- _Exercise directions_: Your answer must be the full listing, repeated word for word.

- _Material for the task_:

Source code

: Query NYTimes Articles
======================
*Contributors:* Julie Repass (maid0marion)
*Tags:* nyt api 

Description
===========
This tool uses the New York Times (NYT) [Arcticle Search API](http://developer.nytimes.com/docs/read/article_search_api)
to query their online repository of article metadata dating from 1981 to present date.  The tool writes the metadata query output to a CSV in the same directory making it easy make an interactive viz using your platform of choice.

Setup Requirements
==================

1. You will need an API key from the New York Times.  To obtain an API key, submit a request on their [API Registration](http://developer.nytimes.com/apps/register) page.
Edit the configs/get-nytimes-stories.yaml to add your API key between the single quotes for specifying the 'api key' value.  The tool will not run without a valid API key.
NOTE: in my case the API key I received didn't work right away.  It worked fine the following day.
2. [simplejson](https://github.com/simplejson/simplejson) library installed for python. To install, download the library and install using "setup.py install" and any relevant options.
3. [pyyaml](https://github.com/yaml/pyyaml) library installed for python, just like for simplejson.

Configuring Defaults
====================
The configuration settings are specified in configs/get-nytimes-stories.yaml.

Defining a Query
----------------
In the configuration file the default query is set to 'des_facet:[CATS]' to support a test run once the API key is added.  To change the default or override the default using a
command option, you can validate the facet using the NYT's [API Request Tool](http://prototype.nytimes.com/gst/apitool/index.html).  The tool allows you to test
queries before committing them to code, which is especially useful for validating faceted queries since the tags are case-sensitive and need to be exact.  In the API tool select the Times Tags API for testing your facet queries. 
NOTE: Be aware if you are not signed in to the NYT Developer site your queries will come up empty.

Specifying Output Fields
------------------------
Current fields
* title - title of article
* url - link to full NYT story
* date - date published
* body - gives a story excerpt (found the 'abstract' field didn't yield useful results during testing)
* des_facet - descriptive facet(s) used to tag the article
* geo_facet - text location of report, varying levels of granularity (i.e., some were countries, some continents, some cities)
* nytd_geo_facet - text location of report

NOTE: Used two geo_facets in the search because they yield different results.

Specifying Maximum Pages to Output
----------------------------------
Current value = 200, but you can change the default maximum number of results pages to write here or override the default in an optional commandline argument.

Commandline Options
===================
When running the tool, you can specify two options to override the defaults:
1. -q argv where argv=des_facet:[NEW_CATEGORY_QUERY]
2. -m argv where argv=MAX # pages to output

- _Problem solution_:
Source code

: Query NYTimes Articles
======================
*Contributors:* Julie Repass (maid0marion)
*Tags:* nyt api 

Description
===========
This tool uses the New York Times (NYT) [Arcticle Search API](http://developer.nytimes.com/docs/read/article_search_api)
to query their online repository of article metadata dating from 1981 to present date.  The tool writes the metadata query output to a CSV in the same directory making it easy make an interactive viz using your platform of choice.

Setup Requirements
==================

1. You will need an API key from the New York Times.  To obtain an API key, submit a request on their [API Registration](http://developer.nytimes.com/apps/register) page.
Edit the configs/get-nytimes-stories.yaml to add your API key between the single quotes for specifying the 'api key' value.  The tool will not run without a valid API key.
NOTE: in my case the API key I received didn't work right away.  It worked fine the following day.
2. [simplejson](https://github.com/simplejson/simplejson) library installed for python. To install, download the library and install using "setup.py install" and any relevant options.
3. [pyyaml](https://github.com/yaml/pyyaml) library installed for python, just like for simplejson.

Configuring Defaults
====================
The configuration settings are specified in configs/get-nytimes-stories.yaml.

Defining a Query
----------------
In the configuration file the default query is set to 'des_facet:[CATS]' to support a test run once the API key is added.  To change the default or override the default using a
command option, you can validate the facet using the NYT's [API Request Tool](http://prototype.nytimes.com/gst/apitool/index.html).  The tool allows you to test
queries before committing them to code, which is especially useful for validating faceted queries since the tags are case-sensitive and need to be exact.  In the API tool select the Times Tags API for testing your facet queries. 
NOTE: Be aware if you are not signed in to the NYT Developer site your queries will come up empty.

Specifying Output Fields
------------------------
Current fields
* title - title of article
* url - link to full NYT story
* date - date published
* body - gives a story excerpt (found the 'abstract' field didn't yield useful results during testing)
* des_facet - descriptive facet(s) used to tag the article
* geo_facet - text location of report, varying levels of granularity (i.e., some were countries, some continents, some cities)
* nytd_geo_facet - text location of report

NOTE: Used two geo_facets in the search because they yield different results.

Specifying Maximum Pages to Output
----------------------------------
Current value = 200, but you can change the default maximum number of results pages to write here or override the default in an optional commandline argument.

Commandline Options
===================
When running the tool, you can specify two options to override the defaults:
1. -q argv where argv=des_facet:[NEW_CATEGORY_QUERY]
2. -m argv where argv=MAX # pages to output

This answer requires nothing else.